“A single screw of flesh” (F293A, J263)

A single Screw of Flesh
Is all that pins the Soul
That stands for Deity, to mine,
Opon my side the Vail –

Once witnessed of the Gauze –
It’s name is put away
As far from mine, as if no
Had printed yesterday,

In tender – solemn Alphabet,
My eyes just turned to see –
When it was smuggled by
my sight
Into Eternity –

More Hands – to hold – These
are but Two –
One more new-mailed Nerve
Just granted, for the Peril’s
sake –
Some striding – Giant – Love –

So greater than the Gods
can show,
They slink before the Clay,
That not for all their Heaven
can boast
Will let it’s Keepsake – go

Link to EDA manuscript. Originally in Packet XX, Fascicle 10, ca. 1861. Unpublished Poems (1935), 107.Courtesy of Houghton Library, Harvard University, Cambridge, Mass.

This troubling and difficult poem follows “I got so I could hear his name” and continues in its agonized tone. Much hangs on the opening word, “screw.” Judith Weissman argues that Dickinson

speaks more blasphemy than many whole volumes by other nineteenth-century writers. Souls are not supposed to be pinned to each other by screws of flesh–and we can suspect that Dickinson knows what “screw” means in obscene slang. Furthermore, one human soul is not supposed to stand for deity to another.

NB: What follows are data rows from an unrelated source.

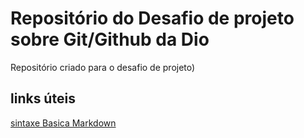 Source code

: # Repositório do Desafio de projeto sobre Git/Github da Dio
Repositório criado para o desafio de projeto)
## links úteis 
[sintaxe Basica Markdown](https://www.markdownguide.org/)
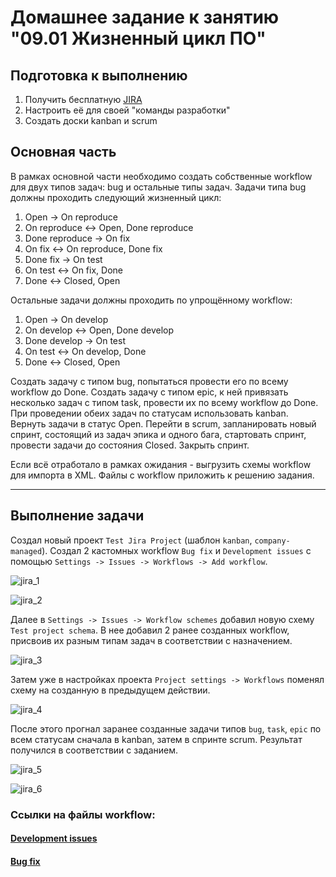 # Домашнее задание к занятию "09.01 Жизненный цикл ПО"

## Подготовка к выполнению

1. Получить бесплатную [JIRA](https://www.atlassian.com/ru/software/jira/free)
2. Настроить её для своей "команды разработки"
3. Создать доски kanban и scrum

## Основная часть
В рамках основной части необходимо создать собственные workflow для двух типов задач: bug и остальные типы задач. Задачи типа bug должны проходить следующий жизненный цикл:

1. Open -> On reproduce
2. On reproduce <-> Open, Done reproduce
3. Done reproduce -> On fix
4. On fix <-> On reproduce, Done fix
5. Done fix -> On test
6. On test <-> On fix, Done
7. Done <-> Closed, Open

Остальные задачи должны проходить по упрощённому workflow:

1. Open -> On develop
2. On develop <-> Open, Done develop
3. Done develop -> On test
4. On test <-> On develop, Done
5. Done <-> Closed, Open

Создать задачу с типом bug, попытаться провести его по всему workflow до Done. Создать задачу с типом epic, к ней привязать несколько задач с типом task, провести их по всему workflow до Done. При проведении обеих задач по статусам использовать kanban. Вернуть задачи в статус Open.
Перейти в scrum, запланировать новый спринт, состоящий из задач эпика и одного бага, стартовать спринт, провести задачи до состояния Closed. Закрыть спринт.

Если всё отработало в рамках ожидания - выгрузить схемы workflow для импорта в XML. Файлы с workflow приложить к решению задания.

---
## Выполнение задачи

Создал новый проект `Test Jira Project` (шаблон `kanban`, `company-managed`).
Создал 2 кастомных workflow `Bug fix` и `Development issues` с помощью `Settings -> Issues -> Workflows -> Add workflow`.

![jira_1](https://user-images.githubusercontent.com/72273610/145681752-2578e903-75d2-4723-aef6-6329125e68d5.png)

![jira_2](https://user-images.githubusercontent.com/72273610/145681755-17b1ceaf-73f2-4c0b-b1dd-b3ff7eb09c57.png)

Далее в `Settings -> Issues -> Workflow schemes` добавил новую схему `Test project schema`. В нее добавил 2 ранее созданных workflow, присвоив их разным типам задач в соответствии с назначением.

![jira_3](https://user-images.githubusercontent.com/72273610/145681768-65fe157c-56e5-460f-bd4c-5f0eccb72dc8.png)

Затем уже в настройках проекта `Project settings -> Workflows` поменял схему на созданную в предыдущем действии.

![jira_4](https://user-images.githubusercontent.com/72273610/145681780-026b1220-320d-4876-b5d3-1ebca5a79a8a.png)

После этого прогнал заранее созданные задачи типов `bug`, `task`, `epic` по всем статусам сначала в kanban, затем в спринте scrum. Результат получился в соответствии с заданием.

![jira_5](https://user-images.githubusercontent.com/72273610/145681784-93085190-e5cd-4707-988f-68d5eb8ec473.png)

![jira_6](https://user-images.githubusercontent.com/72273610/145681788-714c6239-5867-4d77-a8d3-f2dc391fe572.png)

### Ссылки на файлы workflow:

#### [Development issues](https://github.com/maxship/devops-netology/blob/main/09.01-workflow-intro/Development%20issues.xml)

#### [Bug fix](https://github.com/maxship/devops-netology/blob/main/09.01-workflow-intro/Bug%20fix.xml) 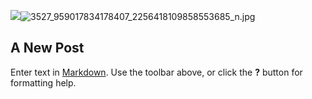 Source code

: ![]({{site.baseurl}}/images/3527_959017834178407_2256418109858553685_n.jpg)![3527_959017834178407_2256418109858553685_n.jpg]({{site.baseurl}}/images/3527_959017834178407_2256418109858553685_n.jpg)
## A New Post

Enter text in [Markdown](http://daringfireball.net/projects/markdown/). Use the toolbar above, or click the **?** button for formatting help.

Other notable phrases are “new-mailed Nerve,” which the Lexicon defines as “suddenly shielded, now protected with plates of armor” but sounding like “new-nailed” and thus calling up Christ’s crucifixion; also, “sent off recently; dispatched,” with the figurative meanings of “fired; sparked; activated; triggered; set off.”

And an expansive, even hopeful phrase: “Some striding – Giant – Love –” decribing an emotion  so vast it makes the Gods “slink” before it.